The hearing officer is the sole judge of the relevance, materiality, weight, and credibility of the evidence presented at the hearing. Section 410.165(a). The decision should not be set aside because different inferences and conclusions may be drawn upon review, even when the record contains evidence that would lend itself to different inferences. Garza v. Commercial Insurance Company of Newark, New Jersey, 508 S.W.2d 701 (Tex. Civ. App.-Amarillo 1974, no writ). It was for the hearing officer, as trier of fact, to resolve the inconsistencies and conflicts in the evidence. Garza. We simply cannot agree that there is “no” evidence supporting the decision of the hearing officer.
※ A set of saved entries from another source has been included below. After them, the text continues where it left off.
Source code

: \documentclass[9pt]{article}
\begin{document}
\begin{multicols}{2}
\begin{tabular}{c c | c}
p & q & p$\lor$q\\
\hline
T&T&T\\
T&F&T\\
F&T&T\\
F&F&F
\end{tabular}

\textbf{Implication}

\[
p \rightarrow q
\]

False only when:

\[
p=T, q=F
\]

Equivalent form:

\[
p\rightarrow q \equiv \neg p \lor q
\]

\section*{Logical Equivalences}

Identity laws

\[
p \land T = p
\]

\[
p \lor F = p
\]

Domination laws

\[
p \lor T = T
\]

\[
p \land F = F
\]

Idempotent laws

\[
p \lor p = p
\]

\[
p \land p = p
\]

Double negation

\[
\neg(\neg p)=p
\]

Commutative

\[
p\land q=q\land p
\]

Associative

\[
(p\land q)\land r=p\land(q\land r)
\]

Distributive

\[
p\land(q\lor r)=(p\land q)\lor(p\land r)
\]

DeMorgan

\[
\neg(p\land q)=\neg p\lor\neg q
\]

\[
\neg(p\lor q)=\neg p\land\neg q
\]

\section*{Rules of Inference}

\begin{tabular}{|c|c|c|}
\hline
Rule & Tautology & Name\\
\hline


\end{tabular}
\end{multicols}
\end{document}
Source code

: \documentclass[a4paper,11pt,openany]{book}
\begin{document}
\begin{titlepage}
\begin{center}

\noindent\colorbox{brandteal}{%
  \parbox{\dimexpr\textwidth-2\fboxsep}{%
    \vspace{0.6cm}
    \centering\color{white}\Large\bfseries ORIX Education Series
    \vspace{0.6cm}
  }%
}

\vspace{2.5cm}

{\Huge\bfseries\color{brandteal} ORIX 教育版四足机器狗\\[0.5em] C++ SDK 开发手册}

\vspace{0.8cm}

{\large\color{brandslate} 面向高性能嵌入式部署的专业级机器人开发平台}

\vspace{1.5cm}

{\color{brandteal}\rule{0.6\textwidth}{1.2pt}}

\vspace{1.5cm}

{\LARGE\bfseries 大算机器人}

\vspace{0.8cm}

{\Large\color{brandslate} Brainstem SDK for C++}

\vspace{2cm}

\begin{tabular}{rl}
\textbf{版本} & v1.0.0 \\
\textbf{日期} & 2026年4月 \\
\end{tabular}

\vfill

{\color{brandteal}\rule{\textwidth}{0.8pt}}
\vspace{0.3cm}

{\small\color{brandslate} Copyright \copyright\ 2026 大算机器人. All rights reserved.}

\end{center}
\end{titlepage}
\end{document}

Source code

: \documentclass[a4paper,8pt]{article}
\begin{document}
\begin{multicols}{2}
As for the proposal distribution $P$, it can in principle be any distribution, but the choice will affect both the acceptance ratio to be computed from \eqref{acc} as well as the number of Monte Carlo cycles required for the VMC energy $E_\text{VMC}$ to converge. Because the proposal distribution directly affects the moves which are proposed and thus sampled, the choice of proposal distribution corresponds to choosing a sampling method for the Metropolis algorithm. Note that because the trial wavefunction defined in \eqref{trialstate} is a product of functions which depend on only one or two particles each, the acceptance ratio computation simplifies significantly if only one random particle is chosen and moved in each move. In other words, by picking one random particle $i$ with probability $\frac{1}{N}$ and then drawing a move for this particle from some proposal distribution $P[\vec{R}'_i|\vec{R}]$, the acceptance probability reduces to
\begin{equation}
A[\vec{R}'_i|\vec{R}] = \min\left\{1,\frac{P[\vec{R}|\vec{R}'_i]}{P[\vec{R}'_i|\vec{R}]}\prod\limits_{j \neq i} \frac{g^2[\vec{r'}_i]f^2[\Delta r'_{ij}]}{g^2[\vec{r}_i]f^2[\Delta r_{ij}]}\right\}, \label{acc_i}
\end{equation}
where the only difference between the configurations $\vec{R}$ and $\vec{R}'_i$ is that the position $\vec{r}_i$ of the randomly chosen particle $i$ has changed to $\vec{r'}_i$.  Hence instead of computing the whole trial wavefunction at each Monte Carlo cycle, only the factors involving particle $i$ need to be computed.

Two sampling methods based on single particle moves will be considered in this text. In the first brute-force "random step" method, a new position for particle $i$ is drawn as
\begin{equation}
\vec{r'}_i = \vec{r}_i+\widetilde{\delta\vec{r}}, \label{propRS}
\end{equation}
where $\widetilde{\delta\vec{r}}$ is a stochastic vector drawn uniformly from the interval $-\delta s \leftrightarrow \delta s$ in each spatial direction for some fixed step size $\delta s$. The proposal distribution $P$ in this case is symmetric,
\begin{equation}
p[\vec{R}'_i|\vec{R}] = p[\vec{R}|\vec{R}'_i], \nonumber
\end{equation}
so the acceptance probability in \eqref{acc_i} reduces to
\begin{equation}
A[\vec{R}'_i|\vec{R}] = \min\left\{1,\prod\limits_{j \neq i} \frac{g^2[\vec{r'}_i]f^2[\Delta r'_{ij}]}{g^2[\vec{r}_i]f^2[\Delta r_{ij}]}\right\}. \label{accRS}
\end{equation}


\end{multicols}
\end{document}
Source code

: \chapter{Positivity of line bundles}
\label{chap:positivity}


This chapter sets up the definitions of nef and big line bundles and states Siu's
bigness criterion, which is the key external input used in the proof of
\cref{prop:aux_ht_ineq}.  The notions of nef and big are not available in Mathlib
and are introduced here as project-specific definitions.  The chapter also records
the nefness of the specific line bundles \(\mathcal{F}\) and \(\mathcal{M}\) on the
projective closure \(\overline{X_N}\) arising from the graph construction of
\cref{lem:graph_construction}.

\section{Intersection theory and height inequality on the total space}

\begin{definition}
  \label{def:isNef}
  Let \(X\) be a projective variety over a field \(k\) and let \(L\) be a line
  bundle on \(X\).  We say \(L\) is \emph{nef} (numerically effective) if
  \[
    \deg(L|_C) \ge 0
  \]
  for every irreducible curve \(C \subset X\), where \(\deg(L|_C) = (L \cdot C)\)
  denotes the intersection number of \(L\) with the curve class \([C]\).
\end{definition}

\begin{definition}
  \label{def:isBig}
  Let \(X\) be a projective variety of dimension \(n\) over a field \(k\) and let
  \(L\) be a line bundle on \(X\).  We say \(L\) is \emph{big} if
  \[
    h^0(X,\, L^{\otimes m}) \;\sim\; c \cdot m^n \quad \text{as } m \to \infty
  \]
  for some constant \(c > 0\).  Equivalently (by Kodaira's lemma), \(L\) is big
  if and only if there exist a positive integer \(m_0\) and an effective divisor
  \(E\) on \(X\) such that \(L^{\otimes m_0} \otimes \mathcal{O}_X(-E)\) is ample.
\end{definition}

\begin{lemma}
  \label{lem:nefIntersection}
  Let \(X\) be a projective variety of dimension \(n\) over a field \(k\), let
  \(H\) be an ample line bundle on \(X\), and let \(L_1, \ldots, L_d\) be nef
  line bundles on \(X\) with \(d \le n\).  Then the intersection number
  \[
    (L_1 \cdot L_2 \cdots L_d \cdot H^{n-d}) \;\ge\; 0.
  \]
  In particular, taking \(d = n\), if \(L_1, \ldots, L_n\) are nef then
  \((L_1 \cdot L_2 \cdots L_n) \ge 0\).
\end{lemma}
To the extent that some of the articles put in evidence by the carrier indicate that individual physiology is a factor in development of CTS, we would repeat what we have stated before: that the employer takes the employee as he finds him with respect to preexisting physical condition, gender, size, and weight. A claim for compensability of physical damage is not defeated because coworkers exposed to the same activity do not also suffer the same injury. Each claim is decided on the evidence presented. The hearing officer’s decision and order are sufficiently supported by her role as the finder of fact, by the 1989 Act, and by the record in this case. We therefore affirm the decision and order.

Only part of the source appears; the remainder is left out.